Let's put these mitigations in place to ensure that. This threat doesn't, um, become a problem until you can fully mitigate it. Things like that will increasingly be common within the context of, of security solutions. Are we eventually going to see kind of the massive, you know, uh, AI platform that does everything for you maybe someday, but I don't think it's on the horizon anytime soon.
Sean Martin: Yeah. And the, the, the possibilities are limitless. It seems as you, as you're talking about some scenarios, I was thinking of. Two or three more. Not that I wasn't listening, but two or three more that could easily surface as really cool capabilities to help help those teams. He covered one that I thought was really cool.
They, depending on what you're seeing. What controls are compensating controls or mitigations? Can you put in place to again, prevent it from happening the next time?
Eric Parizo: Yeah, I mentioned that just because it's a pain point for many organizations still, right? You can detect threats, you can investigate them, but then figuring out, okay, what do I do?
How do I actually stop this threat and fix it from being an impact to my organization? That's still where a lot of organizations fall down. So it's certainly the kind of thing that AI can really help.

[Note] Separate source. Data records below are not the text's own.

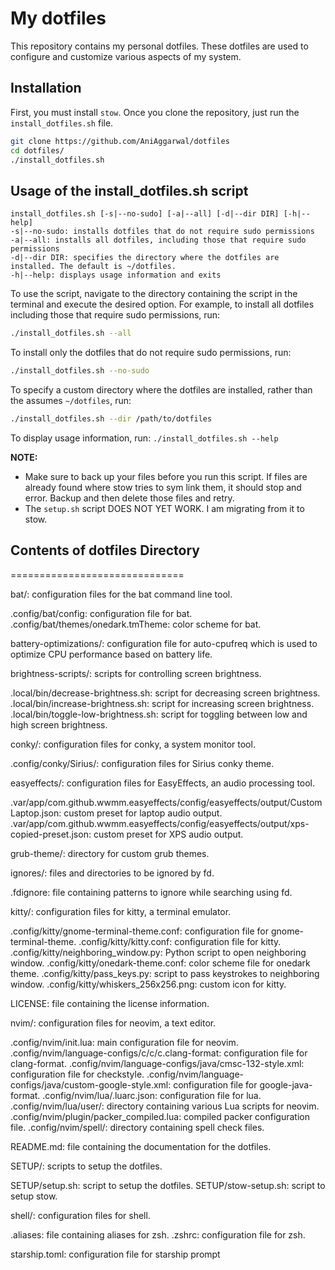 # My dotfiles
This repository contains my personal dotfiles. These dotfiles are used to configure and customize various aspects of my system.

## Installation

First, you must install `stow`. Once you clone the repository, just run the `install_dotfiles.sh` file.

```bash
git clone https://github.com/AniAggarwal/dotfiles
cd dotfiles/
./install_dotfiles.sh
```
## Usage of the install_dotfiles.sh script
```
install_dotfiles.sh [-s|--no-sudo] [-a|--all] [-d|--dir DIR] [-h|--help]
-s|--no-sudo: installs dotfiles that do not require sudo permissions
-a|--all: installs all dotfiles, including those that require sudo permissions
-d|--dir DIR: specifies the directory where the dotfiles are installed. The default is ~/dotfiles.
-h|--help: displays usage information and exits
```
To use the script, navigate to the directory containing the script in the terminal and execute the desired option. For example, to install all dotfiles including those that require sudo permissions, run:

```bash
./install_dotfiles.sh --all
```

To install only the dotfiles that do not require sudo permissions, run:
```bash
./install_dotfiles.sh --no-sudo
```

To specify a custom directory where the dotfiles are installed, rather than the assumes `~/dotfiles`, run:
```bash
./install_dotfiles.sh --dir /path/to/dotfiles
```

To display usage information, run:
`./install_dotfiles.sh --help`

**NOTE:**
- Make sure to back up your files before you run this script. If files are
  already found where stow tries to sym link them, it should stop and error.
  Backup and then delete those files and retry.
- The `setup.sh` script DOES NOT YET WORK. I am migrating from it to stow.

## Contents of dotfiles Directory
==============================

bat/: configuration files for the bat command line tool.

.config/bat/config: configuration file for bat.
.config/bat/themes/onedark.tmTheme: color scheme for bat.

battery-optimizations/: configuration file for auto-cpufreq which is used to optimize CPU performance based on battery life.

brightness-scripts/: scripts for controlling screen brightness.

.local/bin/decrease-brightness.sh: script for decreasing screen brightness.
.local/bin/increase-brightness.sh: script for increasing screen brightness.
.local/bin/toggle-low-brightness.sh: script for toggling between low and high screen brightness.

conky/: configuration files for conky, a system monitor tool.

.config/conky/Sirius/: configuration files for Sirius conky theme.

easyeffects/: configuration files for EasyEffects, an audio processing tool.

.var/app/com.github.wwmm.easyeffects/config/easyeffects/output/Custom Laptop.json: custom preset for laptop audio output.
.var/app/com.github.wwmm.easyeffects/config/easyeffects/output/xps-copied-preset.json: custom preset for XPS audio output.

grub-theme/: directory for custom grub themes.

ignores/: files and directories to be ignored by fd.

.fdignore: file containing patterns to ignore while searching using fd.

kitty/: configuration files for kitty, a terminal emulator.

.config/kitty/gnome-terminal-theme.conf: configuration file for gnome-terminal-theme.
.config/kitty/kitty.conf: configuration file for kitty.
.config/kitty/neighboring_window.py: Python script to open neighboring window.
.config/kitty/onedark-theme.conf: color scheme file for onedark theme.
.config/kitty/pass_keys.py: script to pass keystrokes to neighboring window.
.config/kitty/whiskers_256x256.png: custom icon for kitty.

LICENSE: file containing the license information.

nvim/: configuration files for neovim, a text editor.

.config/nvim/init.lua: main configuration file for neovim.
.config/nvim/language-configs/c/c/c.clang-format: configuration file for clang-format.
.config/nvim/language-configs/java/cmsc-132-style.xml: configuration file for checkstyle.
.config/nvim/language-configs/java/custom-google-style.xml: configuration file for google-java-format.
.config/nvim/lua/.luarc.json: configuration file for lua.
.config/nvim/lua/user/: directory containing various Lua scripts for neovim.
.config/nvim/plugin/packer_compiled.lua: compiled packer configuration file.
.config/nvim/spell/: directory containing spell check files.

README.md: file containing the documentation for the dotfiles.

SETUP/: scripts to setup the dotfiles.

SETUP/setup.sh: script to setup the dotfiles.
SETUP/stow-setup.sh: script to setup stow.

shell/: configuration files for shell.

.aliases: file containing aliases for zsh.
.zshrc: configuration file for zsh.

starship.toml: configuration file for starship prompt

Sean Martin: The other one that comes to mind is. that back to the budgeting, given this set of parameters and levers that I've pulled, what story do I need to tell my team, my executive team for what it is and why I need it.
So sometimes it's a great point too.
Eric Parizo: We're going to see it. They have an impact there as well in terms of being able to produce, you're using the same data to have AI automatically. Produce a report that helps your SecOps team understand the threat, but also help your CEO understand what the impact is to the business.
Yep. That's going to be powerful too.
Sean Martin: Yep. Lots of stuff to think about. And, uh, I get to talk about it, which is cool. You have to do all the crunching, which I think is cool too, but at a different level.
Eric Parizo: Um, let me talk about it a little bit too. I got the Omnia Analyst Summit at Black Hat next
Sean Martin: week. That's right.
That's right. Remind us when that is, Eric.
Eric Parizo: It's next week as part of Black Hat USA, it's taking place on summit day at Black Hat. So that's Tuesday, August 8th at Mandalay Bay.
Sean Martin: Nice one. Well, I appreciate you, uh, being on the show and giving us some insights and teasing us with a few nuggets. Um, yeah, I, I'll say it again, that's, it's where the conversations are going to be held where a lot of this stuff is going to make its mark in the budget and in the program.
So, uh, Thank you. Great to, great to have you on Eric, hope everybody enjoys the, enjoys the summit, enjoys the conference. And of course we'll link to the summit. I don't know what the registration status is, but at least they can learn about it and connect with you. And for those listening, we still have tons to, uh, tons to go here with our coverage of Blackout USA 2023.
So stay tuned and, uh, subscribe, share and, uh, and have fun. Hopefully everybody's enjoying the coverage. Thanks again, Eric.
Eric Parizo: Thanks, Sean. Take care.